[Dataset entries]
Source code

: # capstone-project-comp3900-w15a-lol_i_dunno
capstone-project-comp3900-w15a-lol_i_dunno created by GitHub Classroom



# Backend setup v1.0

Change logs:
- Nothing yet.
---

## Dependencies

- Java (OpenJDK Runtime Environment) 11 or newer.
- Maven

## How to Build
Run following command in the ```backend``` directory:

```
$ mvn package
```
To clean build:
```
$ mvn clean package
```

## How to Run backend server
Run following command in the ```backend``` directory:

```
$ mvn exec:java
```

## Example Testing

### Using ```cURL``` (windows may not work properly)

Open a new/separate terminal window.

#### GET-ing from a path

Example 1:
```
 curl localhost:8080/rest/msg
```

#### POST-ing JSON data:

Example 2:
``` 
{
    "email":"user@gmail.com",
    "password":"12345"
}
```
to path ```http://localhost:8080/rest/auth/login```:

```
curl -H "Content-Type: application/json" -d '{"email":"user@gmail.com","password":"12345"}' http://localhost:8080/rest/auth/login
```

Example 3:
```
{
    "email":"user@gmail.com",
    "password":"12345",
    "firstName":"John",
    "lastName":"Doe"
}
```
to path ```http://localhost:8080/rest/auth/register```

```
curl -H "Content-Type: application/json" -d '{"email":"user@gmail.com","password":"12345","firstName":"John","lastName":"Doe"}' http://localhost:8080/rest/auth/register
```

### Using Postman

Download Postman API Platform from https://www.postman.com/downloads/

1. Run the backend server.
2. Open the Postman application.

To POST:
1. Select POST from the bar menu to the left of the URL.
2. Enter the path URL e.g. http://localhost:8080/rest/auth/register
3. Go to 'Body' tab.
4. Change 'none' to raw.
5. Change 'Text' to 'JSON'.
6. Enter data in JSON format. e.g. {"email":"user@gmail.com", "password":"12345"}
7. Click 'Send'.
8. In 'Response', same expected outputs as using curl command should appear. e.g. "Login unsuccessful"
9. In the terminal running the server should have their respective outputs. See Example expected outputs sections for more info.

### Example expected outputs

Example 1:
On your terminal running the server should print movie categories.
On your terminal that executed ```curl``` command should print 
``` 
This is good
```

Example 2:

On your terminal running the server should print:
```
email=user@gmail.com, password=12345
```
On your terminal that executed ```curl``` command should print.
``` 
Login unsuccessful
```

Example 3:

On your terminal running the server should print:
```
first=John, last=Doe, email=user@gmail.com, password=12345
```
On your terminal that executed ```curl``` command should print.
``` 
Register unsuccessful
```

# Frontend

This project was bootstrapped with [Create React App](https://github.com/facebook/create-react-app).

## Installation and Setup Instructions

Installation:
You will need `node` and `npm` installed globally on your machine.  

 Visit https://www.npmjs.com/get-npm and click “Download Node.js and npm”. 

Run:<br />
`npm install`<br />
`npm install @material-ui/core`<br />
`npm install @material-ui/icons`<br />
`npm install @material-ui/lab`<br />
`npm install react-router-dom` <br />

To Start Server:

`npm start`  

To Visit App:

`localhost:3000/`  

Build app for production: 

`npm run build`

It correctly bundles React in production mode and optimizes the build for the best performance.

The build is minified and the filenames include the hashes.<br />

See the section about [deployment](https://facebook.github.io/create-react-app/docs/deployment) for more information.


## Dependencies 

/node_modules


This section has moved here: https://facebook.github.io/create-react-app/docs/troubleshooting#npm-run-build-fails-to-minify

§ Activity:
For each line in the data above that contains the string "capstone", extract the line.

§ Task output:
: # capstone-project-comp3900-w15a-lol_i_dunno
capstone-project-comp3900-w15a-lol_i_dunno created by GitHub Classroom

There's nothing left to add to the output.